Posted on 08-17-2021 11:38 AM
Well, first off is why did your org allow a user to use and enroll their personal computer to Jamf? I don't how org is structured in regards to policies but I wouldn't allow any user to use their personal computer for work and especially enrolling it to Jamf. Users should never be given the option to use their personal computer. But, back to your question. Since the only way to enroll a mac that is not enrolled via prestage is through user-initiated enrollment. I would create a smart group with the criteria of macs that were enrolled user-initiated. Then once those macs are in that smart group. You can probably either view the history to get all the serial numbers and compare them to your list of assigned macs to your Jamf or ABM. So, whatever isn't assigned to your Jamf, investigate further with the user.
Posted on 08-20-2021 06:19 AM
If they have user initiated enrollment enabled there is not really anything you can do to restrict the users to have access to enroll devices from enrolling anything they want.
We typically have FileVault disabled for many reasons. Its a consumer feature not an enterprise feature, there are too many data security loopholes with it. I would love for Apple to implement something like VSS, but that will be a cold day in you know where.

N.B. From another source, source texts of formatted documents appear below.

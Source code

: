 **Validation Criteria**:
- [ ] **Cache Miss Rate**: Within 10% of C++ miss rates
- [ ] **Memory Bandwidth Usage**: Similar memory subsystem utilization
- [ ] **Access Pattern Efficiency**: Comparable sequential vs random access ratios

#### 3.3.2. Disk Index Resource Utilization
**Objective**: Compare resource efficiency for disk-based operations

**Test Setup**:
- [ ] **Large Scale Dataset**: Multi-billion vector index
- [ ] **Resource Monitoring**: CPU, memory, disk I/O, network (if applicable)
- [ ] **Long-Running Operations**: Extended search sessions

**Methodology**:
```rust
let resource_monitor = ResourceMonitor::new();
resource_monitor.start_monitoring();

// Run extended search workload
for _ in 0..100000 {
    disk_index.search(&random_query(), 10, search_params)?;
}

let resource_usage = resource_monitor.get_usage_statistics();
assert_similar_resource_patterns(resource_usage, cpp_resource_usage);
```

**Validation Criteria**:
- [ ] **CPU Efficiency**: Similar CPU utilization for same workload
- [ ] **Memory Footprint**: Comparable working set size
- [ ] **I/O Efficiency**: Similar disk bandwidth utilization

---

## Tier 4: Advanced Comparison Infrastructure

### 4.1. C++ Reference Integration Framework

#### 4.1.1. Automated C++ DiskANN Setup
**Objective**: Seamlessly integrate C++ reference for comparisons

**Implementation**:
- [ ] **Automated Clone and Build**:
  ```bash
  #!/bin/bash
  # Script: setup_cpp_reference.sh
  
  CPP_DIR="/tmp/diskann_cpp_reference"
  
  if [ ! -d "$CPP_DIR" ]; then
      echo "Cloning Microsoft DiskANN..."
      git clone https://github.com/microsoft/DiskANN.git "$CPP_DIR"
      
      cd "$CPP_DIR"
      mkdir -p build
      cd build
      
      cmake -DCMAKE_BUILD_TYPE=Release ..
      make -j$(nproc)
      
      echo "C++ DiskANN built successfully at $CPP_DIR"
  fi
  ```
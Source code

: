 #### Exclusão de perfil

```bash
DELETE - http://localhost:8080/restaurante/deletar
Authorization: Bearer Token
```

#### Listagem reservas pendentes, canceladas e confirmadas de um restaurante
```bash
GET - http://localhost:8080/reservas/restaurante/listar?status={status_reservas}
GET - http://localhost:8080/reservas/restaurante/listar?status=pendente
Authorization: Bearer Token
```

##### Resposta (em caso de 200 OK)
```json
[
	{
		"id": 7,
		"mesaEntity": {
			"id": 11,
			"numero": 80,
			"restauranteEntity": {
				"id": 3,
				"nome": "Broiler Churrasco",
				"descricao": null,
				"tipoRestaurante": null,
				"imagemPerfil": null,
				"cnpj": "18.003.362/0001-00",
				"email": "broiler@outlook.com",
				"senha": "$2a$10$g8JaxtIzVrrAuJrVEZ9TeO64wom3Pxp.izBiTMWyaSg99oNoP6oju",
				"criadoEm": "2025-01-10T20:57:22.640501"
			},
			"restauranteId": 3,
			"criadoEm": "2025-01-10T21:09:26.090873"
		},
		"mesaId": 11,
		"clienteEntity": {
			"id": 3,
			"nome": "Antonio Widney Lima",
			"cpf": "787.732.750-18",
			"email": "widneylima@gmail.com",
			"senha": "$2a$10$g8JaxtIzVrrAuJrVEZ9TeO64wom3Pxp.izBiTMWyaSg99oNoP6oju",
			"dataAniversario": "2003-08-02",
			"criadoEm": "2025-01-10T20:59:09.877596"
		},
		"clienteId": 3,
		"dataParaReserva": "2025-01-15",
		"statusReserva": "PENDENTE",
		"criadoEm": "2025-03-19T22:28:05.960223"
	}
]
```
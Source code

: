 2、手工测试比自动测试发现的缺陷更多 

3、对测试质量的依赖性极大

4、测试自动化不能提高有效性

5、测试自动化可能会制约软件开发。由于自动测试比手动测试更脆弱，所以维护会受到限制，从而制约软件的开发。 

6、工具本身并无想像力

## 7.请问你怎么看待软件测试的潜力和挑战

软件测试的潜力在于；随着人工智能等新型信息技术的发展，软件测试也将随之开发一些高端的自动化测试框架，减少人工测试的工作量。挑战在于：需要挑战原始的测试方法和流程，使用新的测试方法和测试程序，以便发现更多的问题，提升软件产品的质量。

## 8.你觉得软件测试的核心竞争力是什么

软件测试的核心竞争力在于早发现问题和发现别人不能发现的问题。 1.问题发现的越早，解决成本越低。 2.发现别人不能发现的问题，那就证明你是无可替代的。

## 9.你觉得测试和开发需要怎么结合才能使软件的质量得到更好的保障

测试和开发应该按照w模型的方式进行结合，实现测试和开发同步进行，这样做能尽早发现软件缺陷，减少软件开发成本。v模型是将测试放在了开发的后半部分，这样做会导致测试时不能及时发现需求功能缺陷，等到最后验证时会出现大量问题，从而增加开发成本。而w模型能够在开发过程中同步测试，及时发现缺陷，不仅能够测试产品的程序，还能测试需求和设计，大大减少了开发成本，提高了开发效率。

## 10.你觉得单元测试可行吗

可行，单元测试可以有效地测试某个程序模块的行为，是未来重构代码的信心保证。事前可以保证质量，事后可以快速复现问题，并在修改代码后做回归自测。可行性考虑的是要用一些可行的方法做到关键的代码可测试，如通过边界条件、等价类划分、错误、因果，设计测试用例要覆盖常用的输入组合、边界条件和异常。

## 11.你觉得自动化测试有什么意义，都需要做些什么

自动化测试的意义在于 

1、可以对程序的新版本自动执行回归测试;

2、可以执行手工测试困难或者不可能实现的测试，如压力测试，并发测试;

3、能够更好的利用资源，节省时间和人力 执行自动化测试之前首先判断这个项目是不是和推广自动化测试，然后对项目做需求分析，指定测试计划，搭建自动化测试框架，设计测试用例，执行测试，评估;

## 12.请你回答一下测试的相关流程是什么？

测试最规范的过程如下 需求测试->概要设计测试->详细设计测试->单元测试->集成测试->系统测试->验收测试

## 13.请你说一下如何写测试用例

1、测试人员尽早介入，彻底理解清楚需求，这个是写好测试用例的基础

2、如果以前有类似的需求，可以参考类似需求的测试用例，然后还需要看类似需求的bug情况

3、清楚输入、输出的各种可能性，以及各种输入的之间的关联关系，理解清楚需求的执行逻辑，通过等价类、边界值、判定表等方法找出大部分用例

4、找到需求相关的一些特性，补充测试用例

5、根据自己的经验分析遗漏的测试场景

Posted on 08-18-2021 02:39 PM
When I was managing Macs in K-12, we'd every now and then have a graduating Senior take their Time Machine backup drive and use the Restore option to essentially clone their Time Machine backup to their personally-owned machine. This, of course, kept the enrollment in place and their personally-owned Mac would show up in our Jamf Pro. As a "fix" for this, we published instructions to use Migration Assistant to migrate a user profile only, and directed the users to NOT do a Time Machine restore. And then, later one, we began configuring Time Machine to backup only the user profile and not the whole machine. And then, eventually, we stopped issuing Time Machine drives and had users backing up with Backup & Sync from Google.
So, how can you find personally-owned Macs in your Jamf? A few things come to mind:
- watch for the enrollment date. Sometimes, depending on your Jamf version and the OS version, a Mac may be in your Jamf but not actually be enrolled because the UUID changed and Jamf started using UUIDs instead of serial numbers as the unique identifier. I don't recall when this occurred. So, you might be able to look for enrolled, but not managed machines. Or enrolled, and managed, but not Supervised.
- Do you have a naming syntax for your computer name and/or user names? If so, you might be able to create a Smart group to look for machines/user names that don't match.
- Is your Jamf Pro pointing to an identify provider? Like LDAP to AD? You might be able to look for users that have more than one machine assigned to them.